I dati indicano che il fatturato lo fate per il 94% dall’estero. Da questo punto di vista, l’Italia è un mercato insufficiente per supportare le aziende e i progetti che avete.

Confermo questo dato, anche se ultimamente abbiamo cambiato un po’ mentalità. Ci siamo fatti dei ragionamenti e ci siamo detti: va bene, saranno anche pochi, ma se uno riuscisse a fidelizzare i giocatori italiani e farli affezionare a prodotti che non sono molto apprezzati. A tutti sarà capitato di avere amici che giocano solo a Call of Duty o a Fornite. Facendo capire che non ci sono solo quei prodotti, ma c’è tutto un mondo indie che è più libero da alcune dinamiche e permette agli sviluppatori di creare esperienze più divertenti dei tripla A. Il brutto dei tripla A è che si assomigliano un po’ tutti: deve rispettare determinati tipi di meccaniche. Così vengono fuori prodotti in cui cambia l’IP o la presentazione visiva, ma il gameplay è uguale e alla lunga possono essere noiosi.

Io e i miei colleghi dobbiamo lavorare di più facendo capire al pubblico italiano che c’è un mondo, che è quello dell’indie, che è fighissimo e sarebbe bello esplorare.

Come settore e stampa ci chiediamo spesso cosa sia essere indie.
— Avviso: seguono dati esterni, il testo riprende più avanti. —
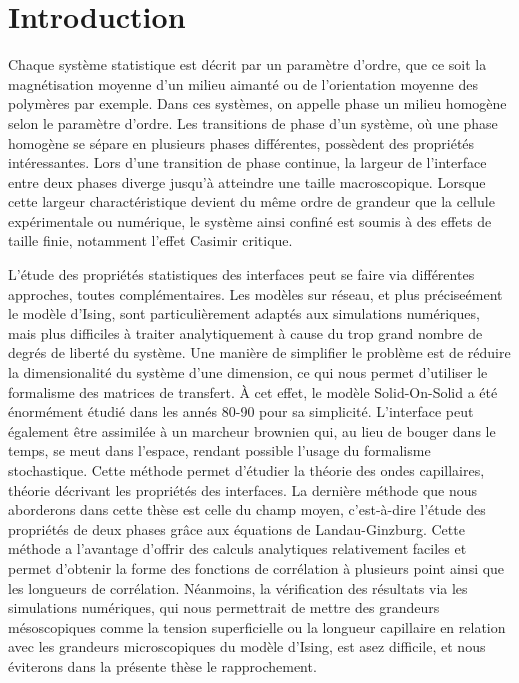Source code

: \chapter*{Introduction}


Chaque système statistique est décrit par un paramètre d'ordre, que ce soit la magnétisation moyenne d'un milieu aimanté ou de l'orientation moyenne des polymères par exemple. Dans ces systèmes, on appelle phase un milieu homogène selon le paramètre d'ordre. Les transitions de phase d'un système, où une phase homogène se sépare en plusieurs phases différentes, possèdent des propriétés intéressantes. Lors d'une transition de phase continue, la largeur de l'interface entre deux phases diverge jusqu'à atteindre une taille macroscopique. Lorsque cette largeur charactéristique devient du même ordre de grandeur que la cellule expérimentale ou numérique, le système ainsi confiné est soumis à des effets de taille finie, notamment l'effet Casimir critique.

L'étude des propriétés statistiques des interfaces peut se faire via différentes approches, toutes complémentaires. Les modèles sur réseau, et plus préciseément le modèle d'Ising, sont particulièrement adaptés aux simulations numériques, mais plus difficiles à traiter analytiquement à cause du trop grand nombre de degrés de liberté du système. Une manière de simplifier le problème est de réduire la dimensionalité du système d'une dimension, ce qui nous permet d'utiliser le formalisme des matrices de transfert. À cet effet, le modèle Solid-On-Solid a été énormément étudié dans les annés 80-90 pour sa simplicité. L'interface peut également être assimilée à un marcheur brownien qui, au lieu de bouger dans le temps, se meut dans l'espace, rendant possible l'usage du formalisme stochastique. Cette méthode permet d'étudier la théorie des ondes capillaires, théorie décrivant les propriétés des interfaces. 
La dernière méthode que nous aborderons dans cette thèse est celle du champ moyen, c'est-à-dire l'étude des propriétés de deux phases grâce aux équations de Landau-Ginzburg. Cette méthode a l'avantage d'offrir des calculs analytiques relativement faciles et permet d'obtenir la forme des fonctions de corrélation à plusieurs point ainsi que les longueurs de corrélation. Néanmoins, la vérification des résultats via les simulations numériques, qui nous permettrait de mettre des grandeurs mésoscopiques comme la tension superficielle ou la longueur capillaire en relation avec les grandeurs microscopiques du modèle d'Ising, est asez difficile, et nous éviterons dans la présente thèse le rapprochement.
Io voglio saperlo da voi che lo siete realmente: cosa vuol dire oggi? È un’etichetta che ormai vale un po’ tutto.

Ai tempi ella mia testa mi ero fatto l’idea che indie significasse essere pochi collaboratori, non avere grande budget, fate self-publishing perché non si riesce a intercettare i grandi publisher. L’idea che ho oggi è che ciò che ci differenzia rispetto agli studi che fanno AA e AAA è essere liberi: chiunque fa un prodotto innovativo dal punto di vista del gameplay, che non rispetta determinati standard e se ne sbatte di andare a rispettare quegli standard per fare pubblico, ma vuole essere vincente per la sua idea…per me questo vuole dire essere indie ed essere indipendenti da determinati tipi di meccaniche.

Da poco il tax credit è stato aumentato a 16 milioni, del First Playable Fund non c’è più niente perché non è stato rifinanziato. Ritenete che sia una situazione decente, visto che sappiamo che in Italia siamo in ritardo, o manca qualcosa e se sì, che cosa?

Posso dirti che sono stato l’anno scorso alla GDC a San Francisco e ho avuto la fortuna di partecipare a un evento con il CEO di Unity, che è italo-americano. L’associazione di categoria IIDEA, che aveva organizzato l’evento, aveva fatto notare come le cose stessero cambiando e lo Stato avesse stanziato molti più soldi con il tax credit. Lui si è messo a ridere dicendo che lo Stato italiano sta dedicando a questo è decisamente inferiore a quanto lui fa di charity ogni anno e quindi rispondeva dicendo “non venitemi a dire che questo sono grandi progressi, è uno sforzo minimo”.

Non dico che lo Stato italiano dovrebbe puntare esclusivamente sui videogiochi: ci sono tanti problemi che abbiamo che necessitano di soldi e sono anche migliori da risolvere. Il punto è come il videogioco viene percepito: questa industria non è percepita da determinati politici e figure. Secondo me è un errore clamoroso perché al momento è l’industria che sta tirando di più. Rimanere con l’impostazione che ha l’Italia che è turismo, ristorazione e al massimo moda, a me taglia le braccia, mi fa sentire provinciale. Spero che in un futuro possa cambiare qualcosa, ma mi sembra improbabile.

Un evento come la Games Week, che è consumer e l’indie dungeon è una piccola porzione dei padiglioni inclusi, vi permette di raggiungere nuovo pubblico, persone che altrimenti non avreste incuriosito?

Purtroppo temo di no. Ogni volta che veniamo qui, siamo già venuti negli anni passati, otteniamo ottimi risultati dal punto di vista del coinvolgimento dei giocatori e l’apprezzamento del contenuto, però subito dopo questo evento non abbiamo mai notato dei cambiamenti sostanziali in termini di wishlist, follower, ecc. Cosa che invece andando a San Francisco devo dire abbiamo notato. Eravamo lì con un gioco più particolare perché era un gioco culturale; ma l’interesse che c’è stato si è trasformato poi in wishlist, vendite e follower.

Devo riconoscere che da questo punto di vista non abbiamo mai ottenuto buoni risultati. Poi, ben venga che in un evento così ci sia spazio per gli eventi italiani e speriamo che in futuro cambi qualcosa.